National Policy on Biofuels – 2018

The Government has unveiled a new National Biofuel Policy (2018) that incentivises biofuel generation through multiple measures. Following are the main features of the National Policy on Biofuels 2018.

Main features of the Policy

1 . Categorisation of Biofuels: The Policy categorises biofuels as “Basic Biofuels” viz. First Generation (1G) bioethanol & biodiesel and “Advanced Biofuels” – Second Generation (2G) ethanol, Municipal Solid Waste (MSW) to drop-in fuels, Third Generation (3G) biofuels, bio-CNG etc. to enable extension of appropriate financial and fiscal incentives under each category.

2 . Expansion of the scope of raw materials for ethanol production: The Policy expands the type of bio-raw materials for ethanol production by including Sugarcane Juice, Sugar containing materials like Sugar Beet, Sweet Sorghum, Starch containing materials like Corn, Cassava, Damaged food grains like wheat, broken rice, Rotten Potatoes etc. which are unusable for human consumption.

3 . Surplus food grains can be used for ethanol production: During excess production, crop prices fall.

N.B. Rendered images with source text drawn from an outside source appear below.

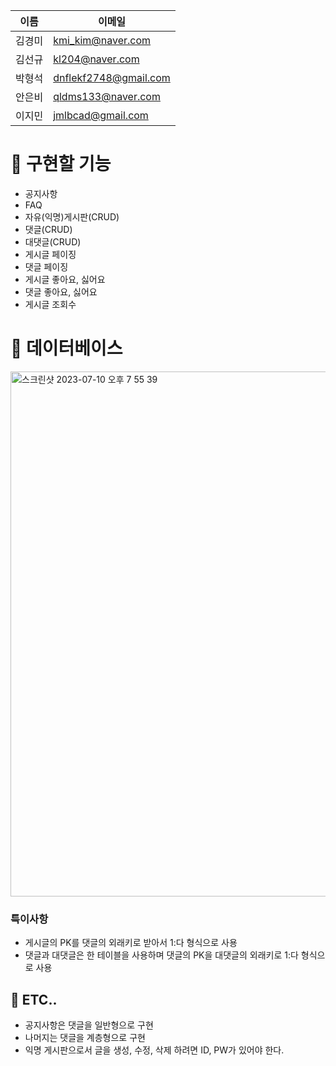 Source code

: |이름|이메일|
|------|---|
|김경미|kmi_kim@naver.com|
|김선규|kl204@naver.com|
|박형석|dnflekf2748@gmail.com|
|안은비|qldms133@naver.com|
|이지민|jmlbcad@gmail.com|

# 📌 구현할 기능

- 공지사항
- FAQ
- 자유(익명)게시판(CRUD)
- 댓글(CRUD)
- 대댓글(CRUD)
- 게시글 페이징
- 댓글 페이징
- 게시글 좋아요, 싫어요
- 댓글 좋아요, 싫어요
- 게시글 조회수

# 📌 데이터베이스

<img width="840" alt="스크린샷 2023-07-10 오후 7 55 39" src="https://github.com/HengSsg/Anonymous_Board/assets/97237728/b16b8c73-ec8b-417a-8160-220f7b89256f">


### 특이사항

- 게시글의 PK를 댓글의 외래키로 받아서 1:다 형식으로 사용
- 댓글과 대댓글은 한 테이블을 사용하며 댓글의 PK을 대댓글의 외래키로 1:다 형식으로 사용

## 📌 ETC..

- 공지사항은 댓글을 일반형으로 구현
- 나머지는 댓글을 계층형으로 구현
- 익명 게시판으로서 글을 생성, 수정, 삭제 하려면 ID, PW가 있어야 한다.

Here, the Policy allows use of surplus food grains for production of ethanol with the approval of National Biofuel Coordination Committee.

4 . Viability Gap Funding: For the generation of Advanced Biofuels, the Policy proposes a viability gap funding scheme for 2G ethanol Bio refineries with Rs.5000 crore in 6 years. In addition to this, additional tax incentives, higher purchase price as compared to 1G biofuels will be given for 2G ethanol generation.

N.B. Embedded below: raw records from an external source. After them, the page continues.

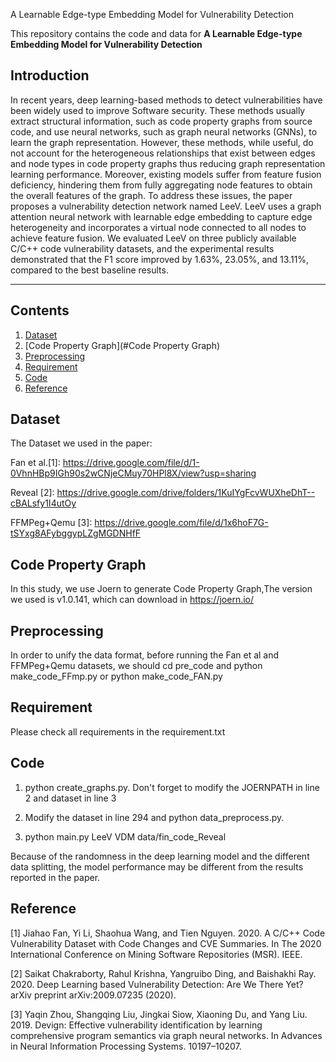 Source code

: A Learnable Edge-type Embedding Model for Vulnerability Detection

<p aligh="center"> This repository contains the code and data for <b>A Learnable Edge-type Embedding Model for Vulnerability Detection</b> </p>

## Introduction

In recent years, deep learning-based methods to detect vulnerabilities have been widely used to improve Software security. These methods usually extract structural information, such as code property graphs from source code, and use neural networks, such as graph neural networks (GNNs), to learn the graph representation. However, these methods, while useful, do not account for the heterogeneous relationships that exist between edges and node types in code property graphs thus reducing graph representation learning performance. Moreover, existing models suffer from feature fusion deficiency, hindering them from fully aggregating node features to obtain the overall features of the graph. To address these issues, the paper proposes a vulnerability detection network named LeeV. LeeV uses a graph attention neural network with learnable edge embedding to capture edge heterogeneity and incorporates a virtual node connected to all nodes to achieve feature fusion. We evaluated LeeV on three publicly available C/C++ code vulnerability datasets, and the experimental results demonstrated that the F1 score improved by 1.63%, 23.05%, and 13.11%, compared to the best baseline results.

----------

## Contents
1. [Dataset](#Dataset)
2. [Code Property Graph](#Code Property Graph)
3. [Preprocessing](#Preprocessing)
4. [Requirement](#Requirement)
5. [Code](#Code)
6. [Reference](#Reference)

## Dataset

The Dataset we used in the paper:

Fan et al.[1]: https://drive.google.com/file/d/1-0VhnHBp9IGh90s2wCNjeCMuy70HPl8X/view?usp=sharing

Reveal [2]: https://drive.google.com/drive/folders/1KuIYgFcvWUXheDhT--cBALsfy1I4utOy

FFMPeg+Qemu [3]: https://drive.google.com/file/d/1x6hoF7G-tSYxg8AFybggypLZgMGDNHfF

## Code Property Graph

In this study, we use Joern to generate Code Property Graph,The version we used is v1.0.141, which can download in https://joern.io/

## Preprocessing
In order to unify the data format, before running the Fan et al and FFMPeg+Qemu datasets, we should cd pre_code and python make_code_FFmp.py or python make_code_FAN.py

## Requirement

Please check all requirements in the requirement.txt

## Code

1. python create_graphs.py. Don't forget to modify the JOERNPATH in line 2 and dataset in line 3
 
2. Modify the dataset in line 294 and python data_preprocess.py.

3. python main.py LeeV VDM data/fin_code_Reveal

Because of the randomness in the deep learning model and the different data splitting, the model performance may be different from the results reported in the paper.

## Reference

[1] Jiahao Fan, Yi Li, Shaohua Wang, and Tien Nguyen. 2020. A C/C++ Code Vulnerability Dataset with Code Changes and CVE Summaries. In The 2020 International Conference on Mining Software Repositories (MSR). IEEE.

[2] Saikat Chakraborty, Rahul Krishna, Yangruibo Ding, and Baishakhi Ray. 2020. Deep Learning based Vulnerability Detection: Are We There Yet? arXiv preprint arXiv:2009.07235 (2020).

[3] Yaqin Zhou, Shangqing Liu, Jingkai Siow, Xiaoning Du, and Yang Liu. 2019. Devign: Effective vulnerability identification by learning comprehensive program semantics via graph neural networks. In Advances in Neural Information Processing Systems. 10197–10207.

5 . Supply chain for biodiesel production: The Policy encourages setting up of supply chain mechanisms for biodiesel production from non-edible oilseeds, used cooking oil, short gestation crops etc.

6 . For the success of the policy, roles and responsibilities of all the concerned Ministries/ Departments regarding biofuels has been ensured.

The Policy was brought by the Ministry of New and Renewable Energy (MNRE). MNRE previously unveiled a National Biofuel Policy in 2009.

Expected Benefits of National Policy on Biofuels

1 . Reduce Import Dependency:One crore lit of E10 saves Rs.28 crore of forex at current rates.

2 . Cleaner Environment: There will be lesser emissions of CO2 . By reducing crop burning & conversion of agricultural residues/wastes to biofuels there will be further reduction in Green House Gas emissions.

3 . Health benefits: Used Cooking Oil is a potential feedstock for biodiesel and its use for making biodiesel will prevent diversion of used cooking oil in the food industry.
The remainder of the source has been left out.